Germany raids properties in bribery probe aimed at AfD politician

German officials said on Thursday they had raided properties as part of a bribery probe into an MP, who media say is a far-right AfD lawmaker accused of spreading Russian propaganda.

Germany raids properties in bribery probe aimed at AfD politician

The investigation targets Petr Bystron, the number-two candidate for the Alternative for Germany (AfD) party in next month’s European Parliament elections, Der Spiegel news outlet reported.

Police, and prosecutors in Munich, confirmed on Thursday they were conducting “a preliminary investigation against a member of the German Bundestag on the initial suspicion of bribery of elected officials and money laundering”, without giving a name.

Properties in Berlin, the southern state of Bavaria and the Spanish island of Mallorca were searched and evidence seized, they said in a statement.

About 70 police officers and 11 prosecutors were involved in the searches.

Last month, Bystron denied media reports that he was paid to spread pro-Russian views on a Moscow-financed news website, just one of several scandals that the extreme-right anti-immigration AfD is battling.

READ ALSO: How spying scandal has rocked troubled German far-right party

Bystron’s offices in the German parliament, the Bundestag, were searched after lawmakers voted to waive the immunity usually granted to MPs, his party said.

The allegations against Bystron surfaced in March when the Czech government revealed it had bust a Moscow-financed network that was using the Prague-based Voice of Europe news site to spread Russian propaganda across Europe.

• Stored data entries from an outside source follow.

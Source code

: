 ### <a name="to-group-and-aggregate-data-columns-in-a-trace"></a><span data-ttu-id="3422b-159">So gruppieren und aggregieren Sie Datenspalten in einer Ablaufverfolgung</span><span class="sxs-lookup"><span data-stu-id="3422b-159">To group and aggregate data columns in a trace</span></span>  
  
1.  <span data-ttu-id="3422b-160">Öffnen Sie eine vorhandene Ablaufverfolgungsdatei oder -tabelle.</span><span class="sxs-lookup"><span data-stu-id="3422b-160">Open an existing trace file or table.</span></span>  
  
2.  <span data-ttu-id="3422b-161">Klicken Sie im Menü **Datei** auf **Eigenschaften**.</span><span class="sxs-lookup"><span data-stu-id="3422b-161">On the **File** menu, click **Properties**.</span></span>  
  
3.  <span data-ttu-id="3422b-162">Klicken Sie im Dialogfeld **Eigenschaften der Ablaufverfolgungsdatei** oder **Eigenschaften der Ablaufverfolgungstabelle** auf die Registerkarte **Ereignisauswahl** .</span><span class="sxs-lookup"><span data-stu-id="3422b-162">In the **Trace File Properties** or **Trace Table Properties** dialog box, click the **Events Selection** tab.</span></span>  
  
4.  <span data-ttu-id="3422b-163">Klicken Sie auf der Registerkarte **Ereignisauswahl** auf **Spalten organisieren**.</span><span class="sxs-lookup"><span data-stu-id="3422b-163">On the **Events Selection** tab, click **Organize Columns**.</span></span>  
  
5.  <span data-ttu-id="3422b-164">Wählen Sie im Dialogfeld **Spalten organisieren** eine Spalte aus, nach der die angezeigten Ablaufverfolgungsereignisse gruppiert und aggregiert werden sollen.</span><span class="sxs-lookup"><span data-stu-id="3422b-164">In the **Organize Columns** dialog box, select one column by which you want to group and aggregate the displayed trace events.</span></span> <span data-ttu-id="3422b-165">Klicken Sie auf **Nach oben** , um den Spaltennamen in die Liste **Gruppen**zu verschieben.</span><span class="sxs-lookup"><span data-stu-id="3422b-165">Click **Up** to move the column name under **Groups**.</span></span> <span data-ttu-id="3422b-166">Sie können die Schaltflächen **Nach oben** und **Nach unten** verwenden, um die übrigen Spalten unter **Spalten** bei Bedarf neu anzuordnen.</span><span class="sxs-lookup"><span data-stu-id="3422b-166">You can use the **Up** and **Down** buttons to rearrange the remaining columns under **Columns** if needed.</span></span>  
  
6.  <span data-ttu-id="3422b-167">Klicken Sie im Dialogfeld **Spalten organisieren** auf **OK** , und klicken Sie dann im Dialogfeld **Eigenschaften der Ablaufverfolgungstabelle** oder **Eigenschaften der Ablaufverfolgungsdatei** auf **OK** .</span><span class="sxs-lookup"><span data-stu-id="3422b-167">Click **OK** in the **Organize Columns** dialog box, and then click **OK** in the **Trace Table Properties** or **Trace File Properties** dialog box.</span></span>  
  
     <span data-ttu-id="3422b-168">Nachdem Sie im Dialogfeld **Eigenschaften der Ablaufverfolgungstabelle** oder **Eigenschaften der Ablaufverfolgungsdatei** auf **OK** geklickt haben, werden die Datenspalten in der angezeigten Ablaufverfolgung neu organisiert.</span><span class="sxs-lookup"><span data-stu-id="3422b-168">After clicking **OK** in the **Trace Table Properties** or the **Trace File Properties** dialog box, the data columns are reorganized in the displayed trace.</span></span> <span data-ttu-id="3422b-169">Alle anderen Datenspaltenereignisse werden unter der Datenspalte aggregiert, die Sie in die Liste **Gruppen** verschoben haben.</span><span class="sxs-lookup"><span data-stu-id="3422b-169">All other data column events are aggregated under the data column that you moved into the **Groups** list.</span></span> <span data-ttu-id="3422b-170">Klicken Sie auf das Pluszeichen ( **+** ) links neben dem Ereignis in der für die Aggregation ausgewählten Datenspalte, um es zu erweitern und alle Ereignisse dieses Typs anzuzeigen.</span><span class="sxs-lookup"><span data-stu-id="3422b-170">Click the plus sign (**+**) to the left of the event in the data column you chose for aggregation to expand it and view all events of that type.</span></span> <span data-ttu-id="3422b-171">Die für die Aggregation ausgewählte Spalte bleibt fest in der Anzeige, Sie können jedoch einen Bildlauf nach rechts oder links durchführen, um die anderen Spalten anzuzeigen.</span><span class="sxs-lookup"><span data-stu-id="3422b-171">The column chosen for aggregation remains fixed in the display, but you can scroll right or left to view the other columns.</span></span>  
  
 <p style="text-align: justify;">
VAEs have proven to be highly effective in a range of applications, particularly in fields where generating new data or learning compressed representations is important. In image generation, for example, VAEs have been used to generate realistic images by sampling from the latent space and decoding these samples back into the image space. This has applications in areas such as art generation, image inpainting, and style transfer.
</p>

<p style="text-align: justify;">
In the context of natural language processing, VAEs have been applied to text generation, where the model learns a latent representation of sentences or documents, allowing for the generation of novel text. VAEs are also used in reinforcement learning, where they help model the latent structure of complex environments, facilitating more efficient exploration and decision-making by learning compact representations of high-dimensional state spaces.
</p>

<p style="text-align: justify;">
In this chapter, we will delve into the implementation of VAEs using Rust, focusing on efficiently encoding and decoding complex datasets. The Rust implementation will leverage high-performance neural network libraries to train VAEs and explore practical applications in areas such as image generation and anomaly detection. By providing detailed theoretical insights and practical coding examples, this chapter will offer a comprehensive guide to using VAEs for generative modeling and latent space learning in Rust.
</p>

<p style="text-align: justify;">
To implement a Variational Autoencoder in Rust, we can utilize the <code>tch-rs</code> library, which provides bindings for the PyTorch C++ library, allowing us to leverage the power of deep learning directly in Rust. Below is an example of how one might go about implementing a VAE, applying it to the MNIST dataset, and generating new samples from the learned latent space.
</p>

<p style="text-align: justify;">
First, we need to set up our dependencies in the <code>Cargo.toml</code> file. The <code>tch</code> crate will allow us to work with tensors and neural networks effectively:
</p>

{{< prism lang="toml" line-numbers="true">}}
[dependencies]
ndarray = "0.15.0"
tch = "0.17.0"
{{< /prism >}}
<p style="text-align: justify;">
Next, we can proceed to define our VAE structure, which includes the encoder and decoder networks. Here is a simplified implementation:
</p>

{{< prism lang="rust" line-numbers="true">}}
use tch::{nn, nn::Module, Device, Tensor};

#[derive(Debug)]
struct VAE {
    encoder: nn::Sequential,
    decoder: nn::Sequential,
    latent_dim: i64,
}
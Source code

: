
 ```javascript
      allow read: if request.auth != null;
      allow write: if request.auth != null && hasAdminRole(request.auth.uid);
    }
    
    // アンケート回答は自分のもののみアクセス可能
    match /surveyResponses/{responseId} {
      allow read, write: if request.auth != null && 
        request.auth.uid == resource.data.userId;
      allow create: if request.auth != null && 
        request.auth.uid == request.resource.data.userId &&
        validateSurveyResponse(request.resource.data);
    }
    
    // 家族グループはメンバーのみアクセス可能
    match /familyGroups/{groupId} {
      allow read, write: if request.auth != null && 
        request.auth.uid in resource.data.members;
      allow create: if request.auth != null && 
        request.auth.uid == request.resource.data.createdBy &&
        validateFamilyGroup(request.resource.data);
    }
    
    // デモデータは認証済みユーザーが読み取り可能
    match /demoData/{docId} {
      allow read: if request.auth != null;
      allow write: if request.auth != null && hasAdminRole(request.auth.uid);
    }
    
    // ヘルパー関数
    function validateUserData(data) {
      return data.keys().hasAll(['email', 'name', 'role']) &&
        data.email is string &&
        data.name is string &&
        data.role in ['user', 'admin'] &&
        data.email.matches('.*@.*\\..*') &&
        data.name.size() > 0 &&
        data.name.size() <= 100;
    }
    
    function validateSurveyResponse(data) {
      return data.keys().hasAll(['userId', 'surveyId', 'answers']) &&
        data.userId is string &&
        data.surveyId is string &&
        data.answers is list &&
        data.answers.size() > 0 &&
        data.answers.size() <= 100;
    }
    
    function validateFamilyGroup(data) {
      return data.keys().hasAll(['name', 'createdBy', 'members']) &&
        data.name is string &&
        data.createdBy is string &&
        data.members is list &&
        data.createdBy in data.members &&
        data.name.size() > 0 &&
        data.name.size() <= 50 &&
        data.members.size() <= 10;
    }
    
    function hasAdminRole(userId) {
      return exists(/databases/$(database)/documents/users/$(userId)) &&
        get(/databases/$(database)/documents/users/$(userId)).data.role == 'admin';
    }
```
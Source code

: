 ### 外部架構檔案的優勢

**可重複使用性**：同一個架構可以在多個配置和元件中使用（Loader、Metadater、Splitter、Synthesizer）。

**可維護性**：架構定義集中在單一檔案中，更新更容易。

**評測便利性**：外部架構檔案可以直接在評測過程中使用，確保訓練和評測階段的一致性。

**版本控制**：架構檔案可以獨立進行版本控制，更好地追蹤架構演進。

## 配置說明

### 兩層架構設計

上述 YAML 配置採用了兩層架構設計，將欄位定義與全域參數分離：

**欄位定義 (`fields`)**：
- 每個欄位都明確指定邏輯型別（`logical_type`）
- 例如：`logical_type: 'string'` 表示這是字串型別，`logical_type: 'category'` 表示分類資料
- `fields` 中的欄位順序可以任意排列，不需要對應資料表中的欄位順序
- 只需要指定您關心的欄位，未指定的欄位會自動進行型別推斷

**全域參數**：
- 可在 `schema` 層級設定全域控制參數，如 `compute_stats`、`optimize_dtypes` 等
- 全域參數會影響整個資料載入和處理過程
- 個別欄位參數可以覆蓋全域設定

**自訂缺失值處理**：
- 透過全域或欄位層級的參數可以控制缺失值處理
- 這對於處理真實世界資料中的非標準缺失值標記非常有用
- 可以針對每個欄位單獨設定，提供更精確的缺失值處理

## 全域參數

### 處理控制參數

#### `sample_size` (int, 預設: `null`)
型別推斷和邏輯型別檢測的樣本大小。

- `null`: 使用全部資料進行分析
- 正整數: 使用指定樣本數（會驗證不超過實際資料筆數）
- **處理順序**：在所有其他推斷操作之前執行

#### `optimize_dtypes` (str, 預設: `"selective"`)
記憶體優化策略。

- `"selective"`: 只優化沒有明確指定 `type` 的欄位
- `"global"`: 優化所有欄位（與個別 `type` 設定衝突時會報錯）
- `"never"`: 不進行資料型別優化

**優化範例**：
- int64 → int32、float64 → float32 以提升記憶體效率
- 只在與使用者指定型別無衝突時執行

Did AfD politicians receive Russian money?

Czech daily Denik N said some European politicians cooperating with the news site were paid from Russian funds, in some cases to fund their European Parliament election campaigns.

It singled out the AfD as being involved.

Denik N and Der Spiegel named Bystron and Maximilian Krah, the AfD’s top candidate for the European elections, as suspects in the case.

After the allegations emerged, Bystron said that he had “not accepted any money to advocate pro-Russian positions”.

Krah has denied receiving money for being interviewed by the site.

On Wednesday, the European Union agreed to impose a broadcast ban on the Voice of Europe, diplomats said.

The AfD’s popularity surged last year, when it capitalised on discontent in Germany at rising immigration and a weak economy, but it has dropped back in the face of recent scandals.

As well as the Russian propaganda allegations, the party has faced a Chinese spying controversy and accusations that it discussed the idea of mass deportations with extremists, prompting a wave of protests across Germany.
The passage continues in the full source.